### Task requirements
The required result is a copy of each line below in which "jeszcze" appears.

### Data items
*-*-*

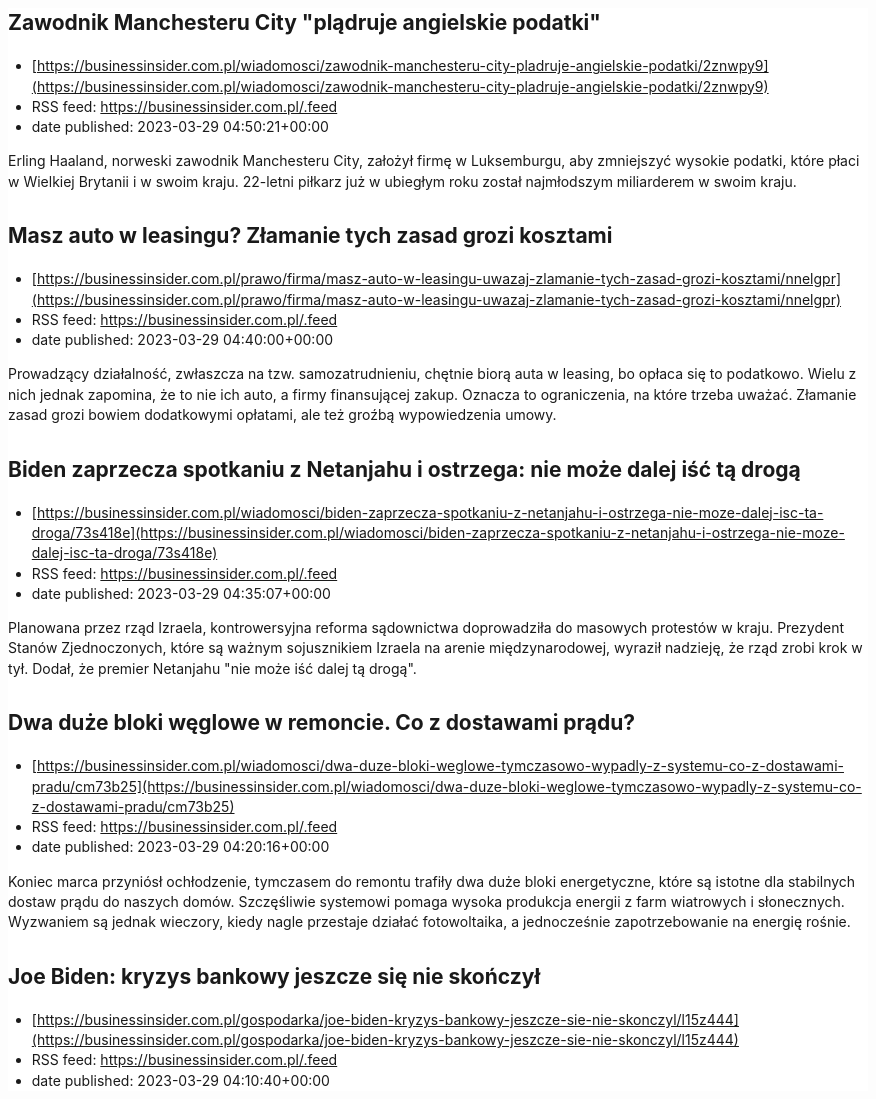## Zawodnik Manchesteru City "plądruje angielskie podatki"
 - [https://businessinsider.com.pl/wiadomosci/zawodnik-manchesteru-city-pladruje-angielskie-podatki/2znwpy9](https://businessinsider.com.pl/wiadomosci/zawodnik-manchesteru-city-pladruje-angielskie-podatki/2znwpy9)
 - RSS feed: https://businessinsider.com.pl/.feed
 - date published: 2023-03-29 04:50:21+00:00

Erling Haaland, norweski zawodnik Manchesteru City, założył firmę w Luksemburgu, aby  zmniejszyć wysokie podatki, które płaci w Wielkiej Brytanii i w swoim kraju. 22-letni piłkarz już w ubiegłym roku został najmłodszym miliarderem w swoim kraju.

## Masz auto w leasingu? Złamanie tych zasad grozi kosztami
 - [https://businessinsider.com.pl/prawo/firma/masz-auto-w-leasingu-uwazaj-zlamanie-tych-zasad-grozi-kosztami/nnelgpr](https://businessinsider.com.pl/prawo/firma/masz-auto-w-leasingu-uwazaj-zlamanie-tych-zasad-grozi-kosztami/nnelgpr)
 - RSS feed: https://businessinsider.com.pl/.feed
 - date published: 2023-03-29 04:40:00+00:00

Prowadzący działalność, zwłaszcza na tzw. samozatrudnieniu, chętnie biorą auta w leasing, bo opłaca się to podatkowo. Wielu z nich jednak zapomina, że to nie ich auto, a firmy finansującej zakup. Oznacza to ograniczenia, na które trzeba uważać. Złamanie zasad grozi bowiem dodatkowymi opłatami, ale też groźbą wypowiedzenia umowy.

## Biden zaprzecza spotkaniu z Netanjahu i ostrzega: nie może dalej iść tą drogą
 - [https://businessinsider.com.pl/wiadomosci/biden-zaprzecza-spotkaniu-z-netanjahu-i-ostrzega-nie-moze-dalej-isc-ta-droga/73s418e](https://businessinsider.com.pl/wiadomosci/biden-zaprzecza-spotkaniu-z-netanjahu-i-ostrzega-nie-moze-dalej-isc-ta-droga/73s418e)
 - RSS feed: https://businessinsider.com.pl/.feed
 - date published: 2023-03-29 04:35:07+00:00

Planowana przez rząd Izraela, kontrowersyjna reforma sądownictwa doprowadziła do masowych protestów w kraju. Prezydent Stanów Zjednoczonych, które są ważnym sojusznikiem Izraela na arenie międzynarodowej, wyraził nadzieję, że rząd zrobi krok w tył. Dodał, że premier Netanjahu "nie może iść dalej tą drogą".

## Dwa duże bloki węglowe w remoncie. Co z dostawami prądu?
 - [https://businessinsider.com.pl/wiadomosci/dwa-duze-bloki-weglowe-tymczasowo-wypadly-z-systemu-co-z-dostawami-pradu/cm73b25](https://businessinsider.com.pl/wiadomosci/dwa-duze-bloki-weglowe-tymczasowo-wypadly-z-systemu-co-z-dostawami-pradu/cm73b25)
 - RSS feed: https://businessinsider.com.pl/.feed
 - date published: 2023-03-29 04:20:16+00:00

Koniec marca przyniósł ochłodzenie, tymczasem do remontu trafiły dwa duże bloki energetyczne, które są istotne dla stabilnych dostaw prądu do naszych domów. Szczęśliwie systemowi pomaga wysoka produkcja energii z farm wiatrowych i słonecznych. Wyzwaniem są jednak wieczory, kiedy nagle przestaje działać fotowoltaika, a jednocześnie zapotrzebowanie na energię rośnie.

## Joe Biden: kryzys bankowy jeszcze się nie skończył
 - [https://businessinsider.com.pl/gospodarka/joe-biden-kryzys-bankowy-jeszcze-sie-nie-skonczyl/l15z444](https://businessinsider.com.pl/gospodarka/joe-biden-kryzys-bankowy-jeszcze-sie-nie-skonczyl/l15z444)
 - RSS feed: https://businessinsider.com.pl/.feed
 - date published: 2023-03-29 04:10:40+00:00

*-*-*

### Task solution
## Joe Biden: kryzys bankowy jeszcze się nie skończył
 - [https://businessinsider.com.pl/gospodarka/joe-biden-kryzys-bankowy-jeszcze-sie-nie-skonczyl/l15z444](https://businessinsider.com.pl/gospodarka/joe-biden-kryzys-bankowy-jeszcze-sie-nie-skonczyl/l15z444)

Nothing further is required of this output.